Information shown: Begin

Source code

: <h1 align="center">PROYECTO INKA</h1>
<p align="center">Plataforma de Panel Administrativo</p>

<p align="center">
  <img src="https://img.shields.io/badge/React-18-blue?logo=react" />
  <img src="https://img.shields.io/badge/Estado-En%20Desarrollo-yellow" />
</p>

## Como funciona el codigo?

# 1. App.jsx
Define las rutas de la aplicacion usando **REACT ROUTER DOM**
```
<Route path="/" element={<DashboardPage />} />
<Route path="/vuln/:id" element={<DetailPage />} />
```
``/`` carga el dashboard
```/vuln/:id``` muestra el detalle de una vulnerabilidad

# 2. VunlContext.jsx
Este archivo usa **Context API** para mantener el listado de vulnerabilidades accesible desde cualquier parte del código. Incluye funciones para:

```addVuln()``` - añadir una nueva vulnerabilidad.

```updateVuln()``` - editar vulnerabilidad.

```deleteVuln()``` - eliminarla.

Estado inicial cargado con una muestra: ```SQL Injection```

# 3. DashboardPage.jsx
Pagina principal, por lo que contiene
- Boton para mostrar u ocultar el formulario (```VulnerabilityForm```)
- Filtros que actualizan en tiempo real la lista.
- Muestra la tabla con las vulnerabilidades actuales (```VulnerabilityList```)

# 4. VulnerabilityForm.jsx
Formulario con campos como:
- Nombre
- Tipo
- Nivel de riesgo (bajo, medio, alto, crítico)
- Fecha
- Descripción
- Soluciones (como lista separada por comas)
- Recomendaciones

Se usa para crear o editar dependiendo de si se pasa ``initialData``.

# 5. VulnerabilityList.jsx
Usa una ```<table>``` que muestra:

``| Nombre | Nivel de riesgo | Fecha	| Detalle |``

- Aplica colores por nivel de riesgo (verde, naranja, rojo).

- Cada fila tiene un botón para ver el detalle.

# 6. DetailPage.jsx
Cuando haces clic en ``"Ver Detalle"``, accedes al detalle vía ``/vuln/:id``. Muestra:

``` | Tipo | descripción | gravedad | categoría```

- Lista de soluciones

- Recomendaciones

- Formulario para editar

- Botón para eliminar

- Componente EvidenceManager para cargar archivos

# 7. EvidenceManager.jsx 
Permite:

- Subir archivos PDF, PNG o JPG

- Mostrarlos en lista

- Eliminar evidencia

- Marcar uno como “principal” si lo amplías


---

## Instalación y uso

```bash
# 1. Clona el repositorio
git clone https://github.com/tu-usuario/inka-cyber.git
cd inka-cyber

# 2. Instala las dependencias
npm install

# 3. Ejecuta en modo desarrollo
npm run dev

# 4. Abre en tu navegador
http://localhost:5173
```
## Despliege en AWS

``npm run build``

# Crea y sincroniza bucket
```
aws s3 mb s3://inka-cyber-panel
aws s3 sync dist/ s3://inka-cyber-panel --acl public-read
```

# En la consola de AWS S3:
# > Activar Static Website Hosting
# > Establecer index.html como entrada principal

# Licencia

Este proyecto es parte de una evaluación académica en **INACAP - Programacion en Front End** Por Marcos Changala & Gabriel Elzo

Information shown: End

Work to be completed: Find the lines above that hold "badge", then copy each of them.

Result below:
  <img src="https://img.shields.io/badge/React-18-blue?logo=react" />
  <img src="https://img.shields.io/badge/Estado-En%20Desarrollo-yellow" />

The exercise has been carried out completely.